Since entering the program surpassing these records was a long term goal of Carey’s and as she’s destined to do so, it brings on a, “surreal feeling,” but one that will show, “all this hard work and dedication will truly have paid off,” she said.

Although setting a goal of such high standards, Carey never let it affect or differentiate how she played and approached team success; “I never played with the intentions of breaking records, I played to win games and try to win a championship. Playing for Westerns Women’s Lacrosse we always say ‘play for the girl next to you.’”

Consistency may be the most important attribute in sports and it’s one she has mastered. The consistent improvement in her first three years at WCSU stands out. The jump in goals of 77 in her sophomore year after netting 38 her freshman year, shows she earned that trait. A junior year where she scored 52 goals and was named team offensive player of the year, it just adds to a resume of a special talent.

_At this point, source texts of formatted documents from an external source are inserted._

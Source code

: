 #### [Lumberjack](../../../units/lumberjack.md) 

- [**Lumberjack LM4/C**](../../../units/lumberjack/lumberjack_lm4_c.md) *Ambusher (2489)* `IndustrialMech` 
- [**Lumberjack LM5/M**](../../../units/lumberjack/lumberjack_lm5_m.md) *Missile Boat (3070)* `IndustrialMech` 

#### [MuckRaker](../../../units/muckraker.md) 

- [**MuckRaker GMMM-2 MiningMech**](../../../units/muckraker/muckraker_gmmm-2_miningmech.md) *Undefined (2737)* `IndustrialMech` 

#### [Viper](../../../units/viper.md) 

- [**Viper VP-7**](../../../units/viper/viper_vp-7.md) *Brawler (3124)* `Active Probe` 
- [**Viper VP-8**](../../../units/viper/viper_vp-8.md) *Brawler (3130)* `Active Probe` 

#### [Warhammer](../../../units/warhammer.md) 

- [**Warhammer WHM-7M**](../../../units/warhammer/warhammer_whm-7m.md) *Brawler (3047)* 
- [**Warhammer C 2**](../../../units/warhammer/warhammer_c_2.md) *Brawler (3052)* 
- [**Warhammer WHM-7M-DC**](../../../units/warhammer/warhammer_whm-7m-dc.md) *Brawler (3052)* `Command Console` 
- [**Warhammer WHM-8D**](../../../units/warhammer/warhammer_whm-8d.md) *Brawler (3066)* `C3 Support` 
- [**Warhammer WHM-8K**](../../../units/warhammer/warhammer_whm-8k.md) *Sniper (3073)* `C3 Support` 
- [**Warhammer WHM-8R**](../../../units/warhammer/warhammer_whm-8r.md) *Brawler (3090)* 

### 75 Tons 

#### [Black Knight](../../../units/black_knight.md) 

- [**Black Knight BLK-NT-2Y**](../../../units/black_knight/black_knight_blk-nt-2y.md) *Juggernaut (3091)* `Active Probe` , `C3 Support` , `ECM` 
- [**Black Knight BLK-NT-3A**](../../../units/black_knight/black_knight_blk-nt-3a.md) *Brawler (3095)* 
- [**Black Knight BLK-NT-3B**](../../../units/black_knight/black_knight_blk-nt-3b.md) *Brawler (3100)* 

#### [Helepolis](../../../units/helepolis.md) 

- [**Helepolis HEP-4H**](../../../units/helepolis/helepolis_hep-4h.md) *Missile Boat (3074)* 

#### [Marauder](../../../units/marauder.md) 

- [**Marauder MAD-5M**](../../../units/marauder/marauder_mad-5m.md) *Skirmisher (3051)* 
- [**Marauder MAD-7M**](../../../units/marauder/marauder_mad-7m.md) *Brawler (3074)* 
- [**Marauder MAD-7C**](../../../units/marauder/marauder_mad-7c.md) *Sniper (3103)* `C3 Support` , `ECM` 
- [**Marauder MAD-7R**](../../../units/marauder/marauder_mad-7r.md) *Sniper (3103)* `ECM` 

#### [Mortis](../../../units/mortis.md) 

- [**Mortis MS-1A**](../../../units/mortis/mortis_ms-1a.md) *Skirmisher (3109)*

As she continues to chase down history and is on the verge of passing it, when the time comes, as she’s calling her Dad and expressing the sentiments of feeling “flooded with emotions, honored and privileged.”

It’ll remind her of the first time she put on the Colonial jersey, all the blood, sweat and tears, the sacrifices, going the extra mile while believing in herself and her dreams. And ultimately when she walks off the field for the final time and removes the only collegiate jersey she’s ever worn, she’ll have also accomplished the ultimate goal of, “wanting to make an impact on this program.”

Her name will forever be stitched in Western’s Women’s Lacrosse for her historical achievements and ability to raise the bar within the program. And when all is said and done maybe her impact is much more than just the program at WCSU, but adds a step to the ongoing climb that women’s sports is faced with, in receiving the due they’ve earned and deserve.